### What to produce:
Repeat the lines below exactly as written, please, from the line with "Norte da Europa" to the line with "Leste do Japão", both lines included, and no others.

----- Data listing

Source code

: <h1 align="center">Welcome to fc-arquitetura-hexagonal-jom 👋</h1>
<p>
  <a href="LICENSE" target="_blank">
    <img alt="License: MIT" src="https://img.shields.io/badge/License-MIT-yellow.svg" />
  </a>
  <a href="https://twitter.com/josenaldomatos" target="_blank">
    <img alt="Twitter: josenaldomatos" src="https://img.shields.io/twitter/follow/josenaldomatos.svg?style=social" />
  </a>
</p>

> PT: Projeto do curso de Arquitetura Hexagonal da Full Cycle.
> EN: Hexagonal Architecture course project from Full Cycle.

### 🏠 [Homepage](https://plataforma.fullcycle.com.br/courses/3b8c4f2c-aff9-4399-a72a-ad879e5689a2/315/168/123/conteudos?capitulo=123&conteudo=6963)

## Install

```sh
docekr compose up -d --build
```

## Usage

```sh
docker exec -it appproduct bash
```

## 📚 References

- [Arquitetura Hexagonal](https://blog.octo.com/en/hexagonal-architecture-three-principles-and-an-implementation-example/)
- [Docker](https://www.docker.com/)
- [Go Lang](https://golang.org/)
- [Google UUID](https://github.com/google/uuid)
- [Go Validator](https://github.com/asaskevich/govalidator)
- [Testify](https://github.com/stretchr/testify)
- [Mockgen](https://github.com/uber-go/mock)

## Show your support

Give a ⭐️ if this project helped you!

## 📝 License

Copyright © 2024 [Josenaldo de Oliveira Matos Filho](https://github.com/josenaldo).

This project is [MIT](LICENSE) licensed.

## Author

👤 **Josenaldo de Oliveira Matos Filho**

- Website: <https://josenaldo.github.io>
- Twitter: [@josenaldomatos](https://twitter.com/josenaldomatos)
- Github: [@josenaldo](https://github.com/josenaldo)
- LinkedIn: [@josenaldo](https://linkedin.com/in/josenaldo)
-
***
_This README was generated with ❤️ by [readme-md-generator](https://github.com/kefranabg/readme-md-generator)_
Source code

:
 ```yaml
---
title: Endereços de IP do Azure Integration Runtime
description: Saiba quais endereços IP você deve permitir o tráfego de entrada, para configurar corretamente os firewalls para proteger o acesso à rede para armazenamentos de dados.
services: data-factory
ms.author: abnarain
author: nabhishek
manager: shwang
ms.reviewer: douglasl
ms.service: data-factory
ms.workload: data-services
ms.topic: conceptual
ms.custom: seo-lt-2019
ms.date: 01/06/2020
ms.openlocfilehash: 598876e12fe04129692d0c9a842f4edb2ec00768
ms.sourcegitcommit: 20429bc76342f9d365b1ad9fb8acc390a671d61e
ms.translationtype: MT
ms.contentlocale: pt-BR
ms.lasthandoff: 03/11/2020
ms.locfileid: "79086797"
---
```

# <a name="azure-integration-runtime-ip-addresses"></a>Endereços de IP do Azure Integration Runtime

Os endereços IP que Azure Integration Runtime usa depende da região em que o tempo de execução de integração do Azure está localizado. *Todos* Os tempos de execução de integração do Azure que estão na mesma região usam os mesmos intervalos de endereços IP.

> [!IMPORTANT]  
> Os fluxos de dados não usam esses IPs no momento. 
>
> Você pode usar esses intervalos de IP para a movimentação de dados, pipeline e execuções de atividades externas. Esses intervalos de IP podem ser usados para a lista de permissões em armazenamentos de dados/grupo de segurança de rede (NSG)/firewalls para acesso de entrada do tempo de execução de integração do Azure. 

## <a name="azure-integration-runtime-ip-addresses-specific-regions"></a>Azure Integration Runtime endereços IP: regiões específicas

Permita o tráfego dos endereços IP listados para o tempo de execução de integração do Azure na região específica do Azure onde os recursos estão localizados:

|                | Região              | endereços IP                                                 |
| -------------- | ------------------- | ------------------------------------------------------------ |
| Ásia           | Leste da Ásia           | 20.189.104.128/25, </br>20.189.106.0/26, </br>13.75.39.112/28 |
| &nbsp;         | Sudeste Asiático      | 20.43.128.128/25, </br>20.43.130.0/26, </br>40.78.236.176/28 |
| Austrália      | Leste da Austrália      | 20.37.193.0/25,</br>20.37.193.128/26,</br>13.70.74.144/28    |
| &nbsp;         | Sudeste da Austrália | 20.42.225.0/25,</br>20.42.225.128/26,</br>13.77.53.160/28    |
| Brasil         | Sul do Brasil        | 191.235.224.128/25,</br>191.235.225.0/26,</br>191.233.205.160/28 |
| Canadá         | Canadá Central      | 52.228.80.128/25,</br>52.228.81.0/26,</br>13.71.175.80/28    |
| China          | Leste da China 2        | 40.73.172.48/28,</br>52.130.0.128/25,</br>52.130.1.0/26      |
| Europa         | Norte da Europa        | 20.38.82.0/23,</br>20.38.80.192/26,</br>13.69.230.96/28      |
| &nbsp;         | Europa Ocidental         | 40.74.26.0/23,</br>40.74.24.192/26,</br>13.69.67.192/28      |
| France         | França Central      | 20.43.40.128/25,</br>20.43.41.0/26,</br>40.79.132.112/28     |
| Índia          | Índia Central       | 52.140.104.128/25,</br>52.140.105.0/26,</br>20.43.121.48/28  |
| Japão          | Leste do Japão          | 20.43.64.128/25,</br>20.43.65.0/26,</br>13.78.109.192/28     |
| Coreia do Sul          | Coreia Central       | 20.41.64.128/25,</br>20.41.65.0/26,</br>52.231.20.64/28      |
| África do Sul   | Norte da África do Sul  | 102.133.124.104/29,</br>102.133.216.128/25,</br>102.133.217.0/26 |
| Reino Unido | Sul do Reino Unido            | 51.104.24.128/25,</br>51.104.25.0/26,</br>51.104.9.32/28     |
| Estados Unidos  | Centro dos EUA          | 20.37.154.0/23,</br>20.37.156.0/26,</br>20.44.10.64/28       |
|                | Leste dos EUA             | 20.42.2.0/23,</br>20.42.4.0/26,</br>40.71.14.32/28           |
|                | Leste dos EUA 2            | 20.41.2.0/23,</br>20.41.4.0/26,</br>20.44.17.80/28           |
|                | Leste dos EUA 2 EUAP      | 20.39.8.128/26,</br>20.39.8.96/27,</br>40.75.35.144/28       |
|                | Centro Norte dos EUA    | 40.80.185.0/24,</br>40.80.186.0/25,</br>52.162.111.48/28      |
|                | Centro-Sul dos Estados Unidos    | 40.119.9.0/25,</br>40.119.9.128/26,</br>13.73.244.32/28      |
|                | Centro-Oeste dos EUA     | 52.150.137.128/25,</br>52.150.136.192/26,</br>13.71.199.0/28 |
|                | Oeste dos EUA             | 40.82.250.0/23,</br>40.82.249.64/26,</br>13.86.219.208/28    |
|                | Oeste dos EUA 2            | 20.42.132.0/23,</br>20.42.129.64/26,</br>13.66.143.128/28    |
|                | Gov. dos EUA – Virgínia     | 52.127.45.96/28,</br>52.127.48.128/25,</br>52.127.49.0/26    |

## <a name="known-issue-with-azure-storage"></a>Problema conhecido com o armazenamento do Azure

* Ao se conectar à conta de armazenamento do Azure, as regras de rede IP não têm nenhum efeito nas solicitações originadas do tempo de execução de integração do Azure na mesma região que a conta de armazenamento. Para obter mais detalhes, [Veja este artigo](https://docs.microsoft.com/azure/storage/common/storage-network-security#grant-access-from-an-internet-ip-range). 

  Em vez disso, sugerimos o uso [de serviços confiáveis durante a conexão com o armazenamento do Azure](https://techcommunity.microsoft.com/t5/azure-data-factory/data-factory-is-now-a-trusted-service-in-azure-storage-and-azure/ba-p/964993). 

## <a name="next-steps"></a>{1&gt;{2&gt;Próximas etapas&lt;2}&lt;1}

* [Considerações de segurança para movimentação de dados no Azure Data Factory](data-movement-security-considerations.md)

----------

### Solved problem:
| Europa         | Norte da Europa        | 20.38.82.0/23,</br>20.38.80.192/26,</br>13.69.230.96/28      |
| &nbsp;         | Europa Ocidental         | 40.74.26.0/23,</br>40.74.24.192/26,</br>13.69.67.192/28      |
| France         | França Central      | 20.43.40.128/25,</br>20.43.41.0/26,</br>40.79.132.112/28     |
| Índia          | Índia Central       | 52.140.104.128/25,</br>52.140.105.0/26,</br>20.43.121.48/28  |
| Japão          | Leste do Japão          | 20.43.64.128/25,</br>20.43.65.0/26,</br>13.78.109.192/28     |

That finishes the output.